È IL 12 NOVEMBRE 1965, un mese e mezzo dopo il pronunciamento di un gruppo di militari filocomunisti che è stato immediatamente represso e che, come descrive in questo telegramma l’ambasciatore americano nella capitale Marshall Green al segretario di Stato a Washington, ha dato la stura a una purga che si va estendendo contro sospetti filocomunisti, simpatizzanti e cinesi (in odore di simpatie maoiste) con una caccia all’uomo che mira a colpire militanti e leader del Partai Komunis Indonesia, il partito comunista indonesiano.Il suo capo, Dipa Nusantara Aidit (che verrà giustiziato di lì a poco il 22 novembre) è stato accusato di essere il promotore del pronunciamento guidato dal colonnello Untung che voleva col suo putsch prevenire un colpo di Stato della destra militare.
In quei giorni di novembre, la reazione e la repressione, durissime e a lungo preparate, stanno entrando nel vivo con l’inizio di una strage di militanti comunisti, fiancheggiatori e anche solo sospettati di esser tali. Il nuovo uomo forte indonesiano, il generale Suharto, sta per esautorare Sukarno – il leader nazionalista e del Movimento dei Non Allineati, amico dei cinesi, di Nasser e di Tito e in buoni rapporti con l’Urss – accusato di aver avallato il golpe di Untung.

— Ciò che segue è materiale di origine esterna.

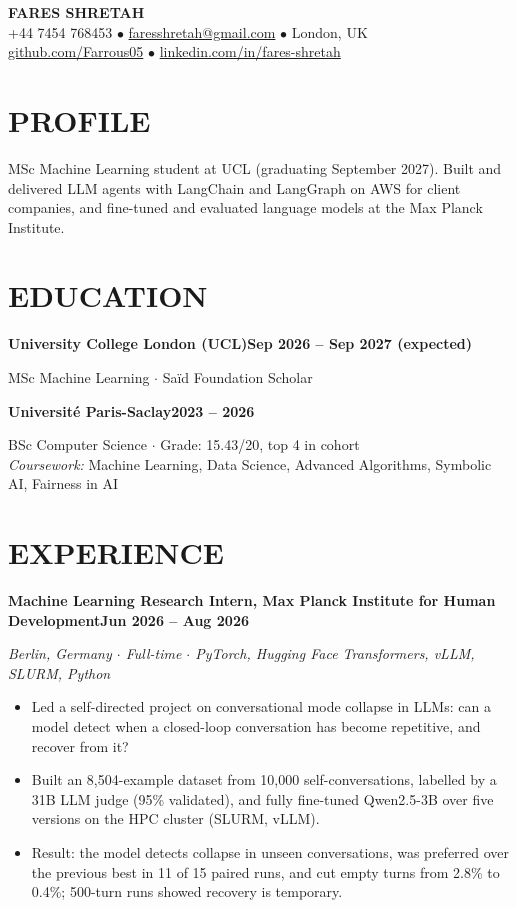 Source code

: \documentclass[10pt, a4paper]{article}
\newcommand{\entry}[2]{\vspace{5pt}\textbf{#1}\hfill\textbf{#2}\par}
\newcommand{\sub}[1]{\textit{#1}\par}
\begin{document}
\begin{center}
    {\huge \textbf{FARES SHRETAH}} \\[3pt]
    \small +44 7454 768453 $\bullet$ \href{mailto:faresshretah@gmail.com}{faresshretah@gmail.com} $\bullet$ London, UK \\
    \small \href{https://github.com/Farrous05}{github.com/Farrous05} $\bullet$ \href{https://www.linkedin.com/in/fares-shretah/}{linkedin.com/in/fares-shretah}
\end{center}

\section*{PROFILE}
MSc Machine Learning student at UCL (graduating September 2027). Built and delivered LLM agents with LangChain and LangGraph on AWS for client companies, and fine-tuned and evaluated language models at the Max Planck Institute.

\section*{EDUCATION}
\entry{University College London (UCL)}{Sep 2026 -- Sep 2027 (expected)}
MSc Machine Learning $\cdot$ Sa\"id Foundation Scholar

\entry{Universit\'e Paris-Saclay}{2023 -- 2026}
BSc Computer Science $\cdot$ Grade: 15.43/20, top 4 in cohort \\
\textit{Coursework:} Machine Learning, Data Science, Advanced Algorithms, Symbolic AI, Fairness in AI

\section*{EXPERIENCE}
\entry{Machine Learning Research Intern, Max Planck Institute for Human Development}{Jun 2026 -- Aug 2026}
\sub{Berlin, Germany $\cdot$ Full-time $\cdot$ PyTorch, Hugging Face Transformers, vLLM, SLURM, Python}
\begin{itemize}
    \item Led a self-directed project on conversational mode collapse in LLMs: can a model detect when a closed-loop conversation has become repetitive, and recover from it?
    \item Built an 8,504-example dataset from 10,000 self-conversations, labelled by a 31B LLM judge (95\% validated), and fully fine-tuned Qwen2.5-3B over five versions on the HPC cluster (SLURM, vLLM).
    \item Result: the model detects collapse in unseen conversations, was preferred over the previous best in 11 of 15 paired runs, and cut empty turns from 2.8\% to 0.4\%; 500-turn runs showed recovery is temporary.
\end{itemize}
\end{document}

GLI SARÀ RISPARMIATA la vita, tra i pochissimi a scampare a un’operazione di pulizia che segue un piano dettagliato e sanguinario servendosi anche di bande paramilitari.I nuovi documenti desecretati e pubblicati dal Progetto Indonesia dei National Security Archive della George Washington University gettano nuova luce su uno dei massacri più estesi della Guerra Fredda.Washington non solo sapeva ma monitorava giorno per giorno la situazione, pronta a intervenire come si evince da quest’altra lettera top secret di Norman Hannah, consigliere politico del comandante capo del Pacifico (Cincpac), in cui chiede all’ambasciatore Green come il suo comando e gli Stati Uniti debbano rispondere alla «possibilità ragionevole che l’esercito indonesiano possa richiedere il nostro aiuto contro un’insurrezione del Pki».

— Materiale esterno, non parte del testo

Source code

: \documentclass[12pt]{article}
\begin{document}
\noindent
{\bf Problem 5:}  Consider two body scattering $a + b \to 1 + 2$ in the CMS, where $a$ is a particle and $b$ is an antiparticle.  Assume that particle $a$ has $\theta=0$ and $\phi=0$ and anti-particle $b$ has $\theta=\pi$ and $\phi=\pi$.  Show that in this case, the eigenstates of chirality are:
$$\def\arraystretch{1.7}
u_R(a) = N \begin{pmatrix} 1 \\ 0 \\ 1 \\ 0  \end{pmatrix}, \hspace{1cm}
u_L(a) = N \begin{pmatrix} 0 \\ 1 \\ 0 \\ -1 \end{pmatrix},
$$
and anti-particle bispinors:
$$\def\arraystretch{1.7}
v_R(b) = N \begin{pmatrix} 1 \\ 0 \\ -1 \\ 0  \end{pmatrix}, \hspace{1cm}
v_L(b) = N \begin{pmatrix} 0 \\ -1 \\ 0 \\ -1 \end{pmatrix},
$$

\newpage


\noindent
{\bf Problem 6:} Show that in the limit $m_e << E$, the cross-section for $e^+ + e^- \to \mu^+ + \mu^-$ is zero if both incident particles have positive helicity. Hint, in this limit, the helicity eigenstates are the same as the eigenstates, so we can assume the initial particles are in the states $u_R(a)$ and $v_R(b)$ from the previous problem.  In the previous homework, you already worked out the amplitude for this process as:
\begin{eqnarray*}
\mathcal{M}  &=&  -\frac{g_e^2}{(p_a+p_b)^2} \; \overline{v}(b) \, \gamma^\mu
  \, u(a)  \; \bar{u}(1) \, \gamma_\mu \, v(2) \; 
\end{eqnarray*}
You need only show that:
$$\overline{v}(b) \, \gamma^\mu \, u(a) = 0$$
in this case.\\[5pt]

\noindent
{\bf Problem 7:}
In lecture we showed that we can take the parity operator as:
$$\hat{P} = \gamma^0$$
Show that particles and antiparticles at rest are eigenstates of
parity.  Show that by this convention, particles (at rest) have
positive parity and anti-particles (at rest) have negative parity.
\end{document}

Richiesta, specula Hannah, che «potrebbe includere qualsiasi cosa, dalle operazioni segrete all’assistenza su vasta scala, compresi trasporti, denaro, attrezzature di comunicazione o armi». Una settimana dopo – scrivono i ricercatori dei Nsa – Green avrebbe chiesto all’Amministrazione Johnson di «esplorare la possibilità di un aiuto a breve termine segreto e non attribuibile» come segno del sostegno statunitense: soldi, attrezzature di comunicazione e armi per l’esercito.

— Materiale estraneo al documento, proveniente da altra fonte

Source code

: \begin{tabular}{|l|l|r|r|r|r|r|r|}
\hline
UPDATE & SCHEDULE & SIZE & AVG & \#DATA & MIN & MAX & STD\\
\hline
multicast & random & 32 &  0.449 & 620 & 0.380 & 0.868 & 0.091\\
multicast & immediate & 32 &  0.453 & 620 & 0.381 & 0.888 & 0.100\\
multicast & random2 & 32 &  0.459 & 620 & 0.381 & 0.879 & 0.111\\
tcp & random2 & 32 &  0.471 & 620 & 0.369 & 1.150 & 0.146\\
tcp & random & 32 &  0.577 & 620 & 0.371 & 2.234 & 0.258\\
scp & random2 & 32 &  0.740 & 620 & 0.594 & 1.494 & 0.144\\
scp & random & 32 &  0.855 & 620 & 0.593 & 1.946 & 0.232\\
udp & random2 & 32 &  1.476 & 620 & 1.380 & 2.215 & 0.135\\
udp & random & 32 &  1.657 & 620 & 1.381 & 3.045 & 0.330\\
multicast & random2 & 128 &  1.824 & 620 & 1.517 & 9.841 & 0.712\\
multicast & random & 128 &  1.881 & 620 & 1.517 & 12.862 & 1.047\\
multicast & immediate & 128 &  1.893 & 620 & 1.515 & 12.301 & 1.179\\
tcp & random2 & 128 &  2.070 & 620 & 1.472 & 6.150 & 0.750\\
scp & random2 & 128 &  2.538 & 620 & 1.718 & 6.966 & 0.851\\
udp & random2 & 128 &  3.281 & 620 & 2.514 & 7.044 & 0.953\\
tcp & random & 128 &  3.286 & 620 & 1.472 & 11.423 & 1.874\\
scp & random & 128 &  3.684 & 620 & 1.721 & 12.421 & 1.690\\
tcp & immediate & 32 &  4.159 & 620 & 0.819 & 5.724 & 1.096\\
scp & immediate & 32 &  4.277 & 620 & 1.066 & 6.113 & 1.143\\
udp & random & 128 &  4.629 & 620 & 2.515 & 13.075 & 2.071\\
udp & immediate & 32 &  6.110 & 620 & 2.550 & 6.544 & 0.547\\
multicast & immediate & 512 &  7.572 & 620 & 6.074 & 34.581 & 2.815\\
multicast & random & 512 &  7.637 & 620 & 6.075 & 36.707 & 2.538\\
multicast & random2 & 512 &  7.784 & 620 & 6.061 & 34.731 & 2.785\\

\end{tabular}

NON ERA UNA NOVITÀ. Prima di Dean Rusk, segretario di Stato all’epoca, la poltrona l’aveva calcata John Foster Dulles, un falco teorico del Rollback (ributtare indietro) e della Massive Retaliation (rappresaglia massiccia) anche nucleare per contrastare l’Unione sovietica: aveva già fornito armi e aiuto a formazioni ribelli contrarie alla politica di Sukarno. Nel 1959 aveva auspicato a Giacarta il ripristino di un «governo che sia costituzionale e rifletta i reali interessi e desideri del popolo», da opporre alla «democrazia guidata» inaugurata nel ‘56 dal leader indonesiano.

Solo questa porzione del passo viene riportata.